**PROBLEM STATEMENT**
Look over the listing below and tally the lines in which the word "taxation" turns up. Answer with the tally only.

**ENTRIES SHOWN**

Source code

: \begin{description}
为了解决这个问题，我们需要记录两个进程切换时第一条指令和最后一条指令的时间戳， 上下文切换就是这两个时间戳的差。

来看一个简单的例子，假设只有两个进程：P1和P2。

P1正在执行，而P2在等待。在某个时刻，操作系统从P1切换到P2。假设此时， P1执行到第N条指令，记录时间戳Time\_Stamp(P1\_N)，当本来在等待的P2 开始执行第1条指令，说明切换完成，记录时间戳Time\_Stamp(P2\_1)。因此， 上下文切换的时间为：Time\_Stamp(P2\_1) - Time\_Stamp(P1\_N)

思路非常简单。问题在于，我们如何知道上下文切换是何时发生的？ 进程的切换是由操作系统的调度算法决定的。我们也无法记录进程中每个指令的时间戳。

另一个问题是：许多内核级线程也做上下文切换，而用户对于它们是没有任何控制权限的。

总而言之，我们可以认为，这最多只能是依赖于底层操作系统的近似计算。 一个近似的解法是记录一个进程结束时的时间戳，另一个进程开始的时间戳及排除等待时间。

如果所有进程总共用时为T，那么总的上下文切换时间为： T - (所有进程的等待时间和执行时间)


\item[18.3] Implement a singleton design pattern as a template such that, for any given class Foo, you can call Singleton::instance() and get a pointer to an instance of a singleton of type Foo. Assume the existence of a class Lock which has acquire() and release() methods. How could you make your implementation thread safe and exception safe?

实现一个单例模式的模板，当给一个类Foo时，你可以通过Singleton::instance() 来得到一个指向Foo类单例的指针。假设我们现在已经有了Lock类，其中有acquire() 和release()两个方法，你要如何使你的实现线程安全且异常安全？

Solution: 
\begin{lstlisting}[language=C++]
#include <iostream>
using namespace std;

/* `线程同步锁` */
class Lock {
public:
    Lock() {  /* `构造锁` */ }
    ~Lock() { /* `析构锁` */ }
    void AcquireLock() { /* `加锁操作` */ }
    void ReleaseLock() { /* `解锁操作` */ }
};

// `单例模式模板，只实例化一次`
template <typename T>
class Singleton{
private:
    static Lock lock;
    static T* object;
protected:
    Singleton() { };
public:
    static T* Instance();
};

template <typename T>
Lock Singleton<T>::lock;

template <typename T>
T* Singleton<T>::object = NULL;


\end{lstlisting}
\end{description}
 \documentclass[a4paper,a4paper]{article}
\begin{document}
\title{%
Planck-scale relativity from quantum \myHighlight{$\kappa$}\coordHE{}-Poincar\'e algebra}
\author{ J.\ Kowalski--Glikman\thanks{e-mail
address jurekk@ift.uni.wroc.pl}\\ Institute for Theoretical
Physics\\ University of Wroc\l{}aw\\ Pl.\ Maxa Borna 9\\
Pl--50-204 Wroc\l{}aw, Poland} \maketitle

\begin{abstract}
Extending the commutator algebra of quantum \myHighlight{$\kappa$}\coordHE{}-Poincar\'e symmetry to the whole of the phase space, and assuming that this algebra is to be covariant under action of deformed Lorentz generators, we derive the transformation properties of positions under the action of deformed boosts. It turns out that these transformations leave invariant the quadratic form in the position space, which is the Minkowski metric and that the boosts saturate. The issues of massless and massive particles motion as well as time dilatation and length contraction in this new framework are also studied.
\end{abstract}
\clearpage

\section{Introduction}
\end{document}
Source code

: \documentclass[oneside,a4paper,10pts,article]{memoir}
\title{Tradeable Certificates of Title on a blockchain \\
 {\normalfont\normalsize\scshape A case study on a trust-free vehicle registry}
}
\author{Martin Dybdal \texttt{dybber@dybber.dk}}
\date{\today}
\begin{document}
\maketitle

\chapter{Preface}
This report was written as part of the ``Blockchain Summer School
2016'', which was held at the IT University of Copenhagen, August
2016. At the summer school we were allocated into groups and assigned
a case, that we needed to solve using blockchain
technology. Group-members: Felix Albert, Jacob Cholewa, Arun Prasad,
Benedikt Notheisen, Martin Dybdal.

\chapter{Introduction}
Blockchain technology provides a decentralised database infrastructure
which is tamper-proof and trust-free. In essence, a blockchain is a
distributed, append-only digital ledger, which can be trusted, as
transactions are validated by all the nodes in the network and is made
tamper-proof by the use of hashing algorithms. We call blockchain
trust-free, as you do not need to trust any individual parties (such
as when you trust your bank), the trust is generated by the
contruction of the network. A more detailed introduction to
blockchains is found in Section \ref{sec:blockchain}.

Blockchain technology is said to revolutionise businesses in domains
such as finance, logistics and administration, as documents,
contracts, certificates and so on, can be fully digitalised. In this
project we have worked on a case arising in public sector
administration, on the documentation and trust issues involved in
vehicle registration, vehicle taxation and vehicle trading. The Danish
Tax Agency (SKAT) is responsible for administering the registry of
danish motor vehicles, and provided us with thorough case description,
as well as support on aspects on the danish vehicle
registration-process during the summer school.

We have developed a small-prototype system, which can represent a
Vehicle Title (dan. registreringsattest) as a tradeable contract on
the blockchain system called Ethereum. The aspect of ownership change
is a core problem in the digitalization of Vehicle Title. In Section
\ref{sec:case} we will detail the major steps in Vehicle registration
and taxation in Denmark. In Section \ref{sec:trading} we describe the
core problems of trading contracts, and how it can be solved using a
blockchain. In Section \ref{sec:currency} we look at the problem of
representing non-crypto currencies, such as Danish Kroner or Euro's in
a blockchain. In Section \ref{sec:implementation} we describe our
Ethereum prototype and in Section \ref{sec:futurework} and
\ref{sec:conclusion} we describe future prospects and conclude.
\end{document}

**SOLUTION TO THIS PROBLEM**
2